Search the records below for the word "json". Pull out each line that has it.

Record extracts =>
────────

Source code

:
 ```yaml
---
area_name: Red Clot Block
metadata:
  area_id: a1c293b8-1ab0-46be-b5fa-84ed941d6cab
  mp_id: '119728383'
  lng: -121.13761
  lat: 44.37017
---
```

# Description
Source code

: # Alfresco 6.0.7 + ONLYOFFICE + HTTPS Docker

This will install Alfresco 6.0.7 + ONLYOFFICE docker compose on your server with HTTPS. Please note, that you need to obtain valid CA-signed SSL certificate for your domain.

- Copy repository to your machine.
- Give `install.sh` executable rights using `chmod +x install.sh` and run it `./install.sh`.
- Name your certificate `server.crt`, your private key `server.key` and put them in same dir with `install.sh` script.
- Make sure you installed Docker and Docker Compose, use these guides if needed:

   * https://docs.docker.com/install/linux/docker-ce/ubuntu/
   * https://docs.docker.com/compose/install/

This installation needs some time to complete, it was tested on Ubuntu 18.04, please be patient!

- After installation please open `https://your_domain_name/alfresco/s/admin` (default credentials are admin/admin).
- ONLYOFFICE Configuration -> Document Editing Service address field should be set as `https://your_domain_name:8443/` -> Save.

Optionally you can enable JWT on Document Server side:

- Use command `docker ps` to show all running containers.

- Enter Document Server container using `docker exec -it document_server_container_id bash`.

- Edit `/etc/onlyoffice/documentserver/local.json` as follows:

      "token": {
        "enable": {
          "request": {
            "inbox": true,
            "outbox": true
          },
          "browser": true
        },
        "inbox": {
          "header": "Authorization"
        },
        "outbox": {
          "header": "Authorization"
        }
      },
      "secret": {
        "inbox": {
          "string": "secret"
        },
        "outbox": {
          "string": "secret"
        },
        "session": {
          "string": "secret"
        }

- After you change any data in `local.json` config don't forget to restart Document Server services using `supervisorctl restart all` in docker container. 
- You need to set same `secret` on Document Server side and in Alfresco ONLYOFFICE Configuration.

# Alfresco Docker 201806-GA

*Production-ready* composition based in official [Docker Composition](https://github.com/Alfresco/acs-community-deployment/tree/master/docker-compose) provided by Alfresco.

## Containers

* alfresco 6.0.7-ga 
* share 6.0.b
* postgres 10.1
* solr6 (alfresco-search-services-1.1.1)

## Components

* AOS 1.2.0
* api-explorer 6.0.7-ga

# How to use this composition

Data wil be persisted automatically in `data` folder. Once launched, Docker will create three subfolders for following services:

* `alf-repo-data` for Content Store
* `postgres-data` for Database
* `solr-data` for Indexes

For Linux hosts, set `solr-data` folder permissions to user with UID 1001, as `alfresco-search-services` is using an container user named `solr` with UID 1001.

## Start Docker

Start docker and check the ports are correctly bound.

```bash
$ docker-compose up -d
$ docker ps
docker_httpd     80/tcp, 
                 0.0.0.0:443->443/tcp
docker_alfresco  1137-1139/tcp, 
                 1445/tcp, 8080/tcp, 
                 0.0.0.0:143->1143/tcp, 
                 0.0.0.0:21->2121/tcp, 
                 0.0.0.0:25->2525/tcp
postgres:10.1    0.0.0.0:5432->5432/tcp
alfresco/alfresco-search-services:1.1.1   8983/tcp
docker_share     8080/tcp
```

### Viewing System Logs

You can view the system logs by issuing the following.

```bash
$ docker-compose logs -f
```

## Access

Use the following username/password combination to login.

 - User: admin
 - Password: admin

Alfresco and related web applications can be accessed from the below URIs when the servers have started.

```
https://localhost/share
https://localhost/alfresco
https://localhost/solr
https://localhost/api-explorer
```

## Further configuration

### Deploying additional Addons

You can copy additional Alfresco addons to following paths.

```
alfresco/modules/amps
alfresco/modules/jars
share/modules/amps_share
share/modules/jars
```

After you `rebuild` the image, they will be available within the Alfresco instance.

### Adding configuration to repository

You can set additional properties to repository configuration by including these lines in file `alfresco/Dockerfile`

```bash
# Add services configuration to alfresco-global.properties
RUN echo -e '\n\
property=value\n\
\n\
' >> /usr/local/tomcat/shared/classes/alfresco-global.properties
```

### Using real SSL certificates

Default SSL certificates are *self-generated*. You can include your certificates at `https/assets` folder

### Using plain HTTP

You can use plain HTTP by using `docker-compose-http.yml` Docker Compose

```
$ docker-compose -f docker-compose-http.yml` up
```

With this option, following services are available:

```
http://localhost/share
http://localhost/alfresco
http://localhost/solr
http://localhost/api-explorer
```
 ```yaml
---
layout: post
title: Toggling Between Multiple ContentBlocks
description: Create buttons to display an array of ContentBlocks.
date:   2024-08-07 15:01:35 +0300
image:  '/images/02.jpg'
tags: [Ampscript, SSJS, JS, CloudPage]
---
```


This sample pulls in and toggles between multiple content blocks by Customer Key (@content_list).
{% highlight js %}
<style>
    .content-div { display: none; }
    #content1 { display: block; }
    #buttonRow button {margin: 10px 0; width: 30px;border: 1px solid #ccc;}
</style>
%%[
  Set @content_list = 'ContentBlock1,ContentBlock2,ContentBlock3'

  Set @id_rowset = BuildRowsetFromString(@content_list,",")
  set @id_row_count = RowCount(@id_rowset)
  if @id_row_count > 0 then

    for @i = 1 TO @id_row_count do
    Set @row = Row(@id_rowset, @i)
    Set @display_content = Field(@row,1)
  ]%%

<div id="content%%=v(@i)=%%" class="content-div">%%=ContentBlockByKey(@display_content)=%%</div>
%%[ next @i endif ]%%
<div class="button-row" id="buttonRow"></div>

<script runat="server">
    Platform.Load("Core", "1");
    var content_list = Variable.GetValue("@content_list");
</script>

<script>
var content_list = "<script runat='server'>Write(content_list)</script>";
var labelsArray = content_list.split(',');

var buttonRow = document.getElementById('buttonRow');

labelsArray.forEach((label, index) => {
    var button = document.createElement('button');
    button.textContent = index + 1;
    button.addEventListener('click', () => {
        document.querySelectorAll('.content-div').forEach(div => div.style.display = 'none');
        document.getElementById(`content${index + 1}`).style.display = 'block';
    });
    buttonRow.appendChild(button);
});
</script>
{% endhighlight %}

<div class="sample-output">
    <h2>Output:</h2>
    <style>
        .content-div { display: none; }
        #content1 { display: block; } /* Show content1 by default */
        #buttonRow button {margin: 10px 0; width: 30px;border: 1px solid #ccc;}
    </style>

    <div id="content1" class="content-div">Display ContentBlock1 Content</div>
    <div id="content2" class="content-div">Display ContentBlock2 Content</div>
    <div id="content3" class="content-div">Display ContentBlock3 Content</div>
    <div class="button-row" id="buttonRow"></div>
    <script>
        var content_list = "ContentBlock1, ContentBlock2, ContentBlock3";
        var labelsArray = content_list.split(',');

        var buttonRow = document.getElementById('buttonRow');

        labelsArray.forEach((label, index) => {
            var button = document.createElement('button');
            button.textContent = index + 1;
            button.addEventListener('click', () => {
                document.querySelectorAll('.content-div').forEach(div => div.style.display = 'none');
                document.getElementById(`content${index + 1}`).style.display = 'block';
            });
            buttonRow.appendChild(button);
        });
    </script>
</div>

────────

Task response =>
- Edit `/etc/onlyoffice/documentserver/local.json` as follows:
- After you change any data in `local.json` config don't forget to restart Document Server services using `supervisorctl restart all` in docker container. 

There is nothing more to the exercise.